Kristi Wachter <humanrights@racerrecords.com>
Greenwich Housing Authority discrimination part 5 of 5
18 Sep 2002

E. Defendants Are Not Prejudiced By the Amended Claim

Plaintiff asserts that because the Defendants have continually moved for repeated and costly motions to strike, although granted by the court, the Plaintiff still is prejudiced by the lack of knowledge of the defenses asserted by the Defendants. This whole process was a direct attempt to utilize the federal rules for the benefit of the Defendants, i.e. repeated motions to strike, so that the Plaintiff could not conduct adequate discovery of the Defendants' defenses or counterclaims. To deny Plaintiff the opportunity to adequate discovery of these defenses and counterclaims, as countenanced by the court in granting the repeated motions to strike, and then denying Plaintiff the opportunity to amend her complaint to include a bona fide religious discrimination claim, is clearly not a proper balancing of the interests of the parties. This is a well-heeled attempt to abuse the federal rules in favor of the Defendants. However, equity dictates that Plaintiff have the opportunity to a hearing on the merits of her religious discrimination claim.

In Materazzo v. Friendly Ice Cream Corp, the court held the following, "the plaintiff can not be charged with bad faith in seeking the amendment and that there has been no showing that the delay per se will be unduly prejudicial. Indeed discovery often justifies a subsequent amendment to the complaint. Even though it is predicated upon a different theory, an amendment should be permitted in the absence of the injection of any new issues requiring new and extensive preparation detrimental to the speedy resolution of the case and prejudicial to the defendant." Matarazzo v. Friendly Ice Cream Corp., 70 F.R.D. 556 (E.D.N.Y.1976)(citing Middle Atlantic Utilities Co. v. S.M.W. Development Corp., 392 F.2d 380, 385-86 (2d Cir.1968).

In the instant case, Plaintiff should be allowed to include her claim of religious discrimination. Discovery in this case justified her subsequent amendment. Inclusion of this claim will not require the injection of new issues and extensive preparation. The revelation of Defendant Little's Scientology discrimination was the "proper filter" for viewing all the facts in this case, which was difficult to piece together, not age or gender discrimination. The Defendants operate a federally funded municipal housing authority, and religious infiltration is the last thing one would think of.

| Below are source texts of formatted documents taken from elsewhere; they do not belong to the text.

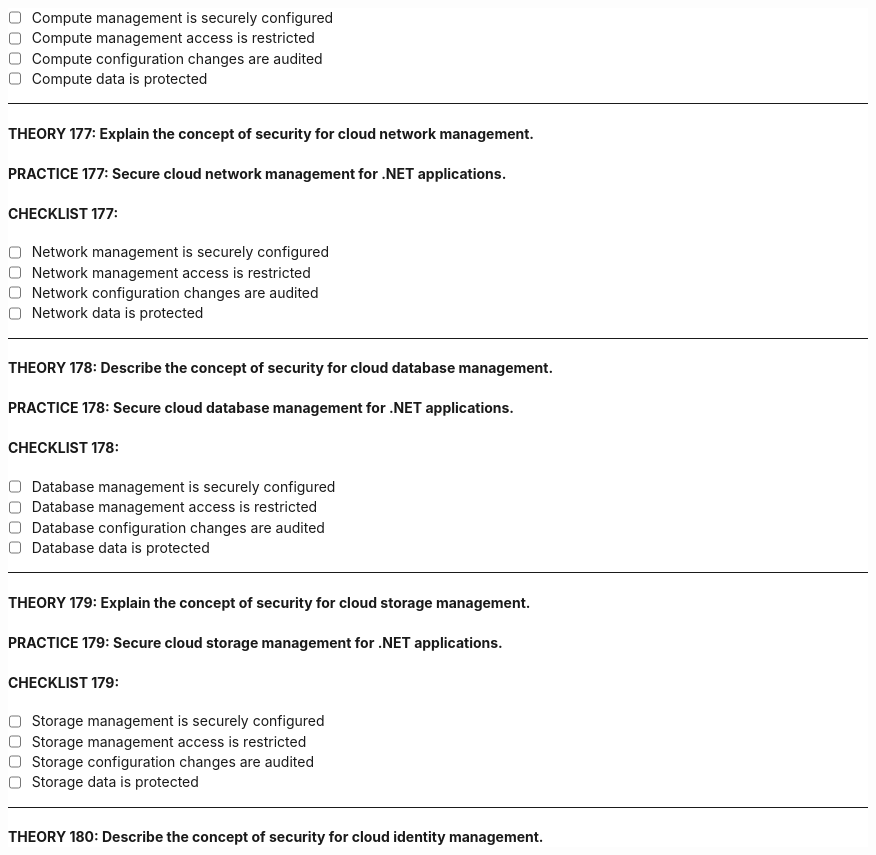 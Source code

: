 - [ ] Compute management is securely configured
- [ ] Compute management access is restricted
- [ ] Compute configuration changes are audited
- [ ] Compute data is protected

---

#### THEORY 177: Explain the concept of security for cloud network management.

#### PRACTICE 177: Secure cloud network management for .NET applications.

#### CHECKLIST 177:

- [ ] Network management is securely configured
- [ ] Network management access is restricted
- [ ] Network configuration changes are audited
- [ ] Network data is protected

---

#### THEORY 178: Describe the concept of security for cloud database management.

#### PRACTICE 178: Secure cloud database management for .NET applications.

#### CHECKLIST 178:

- [ ] Database management is securely configured
- [ ] Database management access is restricted
- [ ] Database configuration changes are audited
- [ ] Database data is protected

---

#### THEORY 179: Explain the concept of security for cloud storage management.

#### PRACTICE 179: Secure cloud storage management for .NET applications.

#### CHECKLIST 179:

- [ ] Storage management is securely configured
- [ ] Storage management access is restricted
- [ ] Storage configuration changes are audited
- [ ] Storage data is protected

---

#### THEORY 180: Describe the concept of security for cloud identity management.
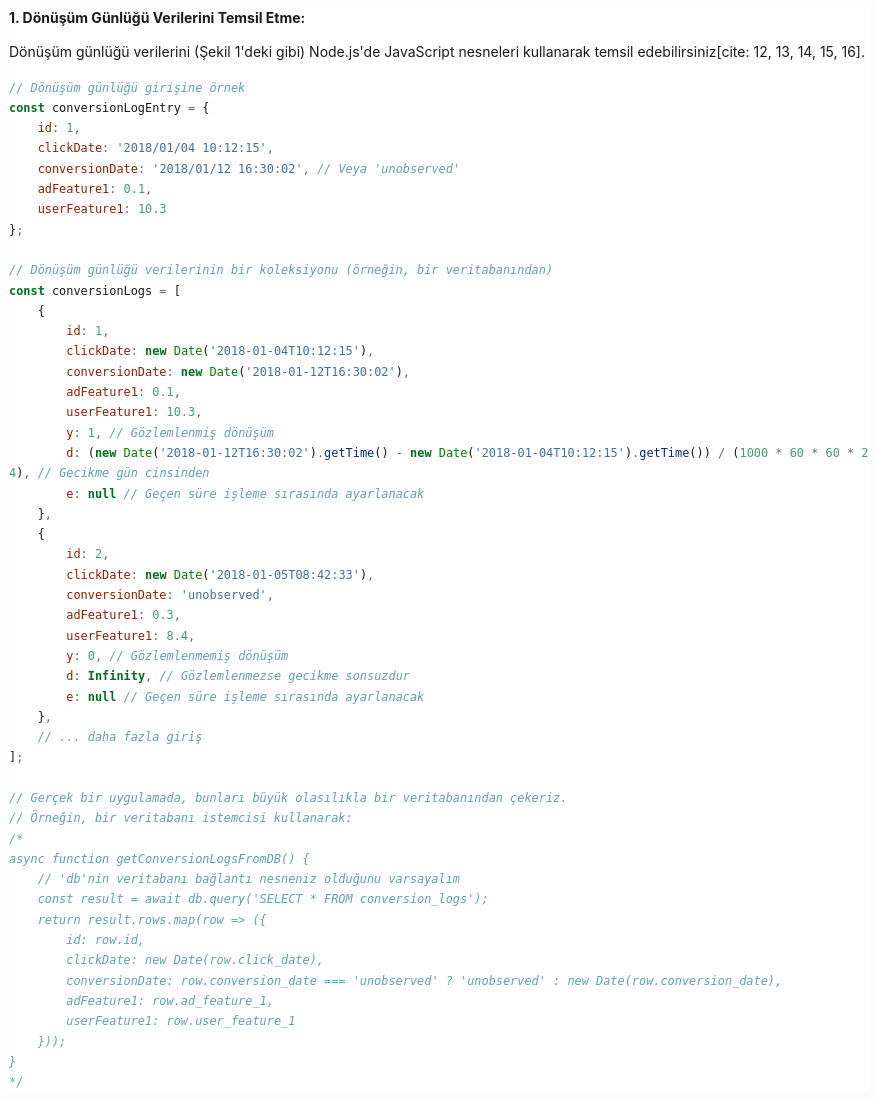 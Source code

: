**1. Dönüşüm Günlüğü Verilerini Temsil Etme:**

Dönüşüm günlüğü verilerini (Şekil 1'deki gibi) Node.js'de JavaScript nesneleri kullanarak temsil edebilirsiniz[cite: 12, 13, 14, 15, 16].

```javascript
// Dönüşüm günlüğü girişine örnek
const conversionLogEntry = {
    id: 1,
    clickDate: '2018/01/04 10:12:15',
    conversionDate: '2018/01/12 16:30:02', // Veya 'unobserved'
    adFeature1: 0.1,
    userFeature1: 10.3
};

// Dönüşüm günlüğü verilerinin bir koleksiyonu (örneğin, bir veritabanından)
const conversionLogs = [
    {
        id: 1,
        clickDate: new Date('2018-01-04T10:12:15'),
        conversionDate: new Date('2018-01-12T16:30:02'),
        adFeature1: 0.1,
        userFeature1: 10.3,
        y: 1, // Gözlemlenmiş dönüşüm
        d: (new Date('2018-01-12T16:30:02').getTime() - new Date('2018-01-04T10:12:15').getTime()) / (1000 * 60 * 60 * 24), // Gecikme gün cinsinden
        e: null // Geçen süre işleme sırasında ayarlanacak
    },
    {
        id: 2,
        clickDate: new Date('2018-01-05T08:42:33'),
        conversionDate: 'unobserved',
        adFeature1: 0.3,
        userFeature1: 8.4,
        y: 0, // Gözlemlenmemiş dönüşüm
        d: Infinity, // Gözlemlenmezse gecikme sonsuzdur
        e: null // Geçen süre işleme sırasında ayarlanacak
    },
    // ... daha fazla giriş
];

// Gerçek bir uygulamada, bunları büyük olasılıkla bir veritabanından çekeriz.
// Örneğin, bir veritabanı istemcisi kullanarak:
/*
async function getConversionLogsFromDB() {
    // 'db'nin veritabanı bağlantı nesneniz olduğunu varsayalım
    const result = await db.query('SELECT * FROM conversion_logs');
    return result.rows.map(row => ({
        id: row.id,
        clickDate: new Date(row.click_date),
        conversionDate: row.conversion_date === 'unobserved' ? 'unobserved' : new Date(row.conversion_date),
        adFeature1: row.ad_feature_1,
        userFeature1: row.user_feature_1
    }));
}
*/
```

All of Defendant Little's actions can and will be meticulously matched with the scriptures, the so called "Technology" of L. Ron Hubbard and the Church of Scientology. Plaintiff only respectfully requests the opportunity to be heard on the merits.

The Defendants provided only conclusory statements that they will be prejudiced by Plaintiffs' Amended Complaint claiming religious discrimination. The Defendants assert that Plaintiff had sufficient notice in June 2001 to bring her claim, as a result of Defendant Little's testimony during the Unemployment Appeals Hearing. (Exhibit K). However, as previously discussed herein, such testimony did not provide sufficient evidentiary basis pursuant to Rule 11. The Defendants' also assert that had Plaintiff brought the claim earlier in the litigation, it would have been given ample time to conduct discovery on her claim of religious discrimination. The Defendants place the cart before the horse. As previously asserted herein, Plaintiff derived the factual basis through the deposition testimony of deponents Kemp and Crawford. In addition, no reasonable individual using a sane mind would have been able to piece together the insidious and manipulative methods Defendant Little used to orchestrate his illegal discrimination until deposition testimony was taken in this case.

Finally, the Defendants delayed over a year in providing Plaintiff with responsive documents on August 9, 2002, shortly after they filed their motion to dismiss. This is not about Plaintiff's alleged undue delay, bad faith and prejudice to the Defendants, this is about an abuse of the federal rules to gain a litigation advantage. One can only wonder how motivated the Defendants are to keep Plaintiff from bringing her claim of religious discrimination.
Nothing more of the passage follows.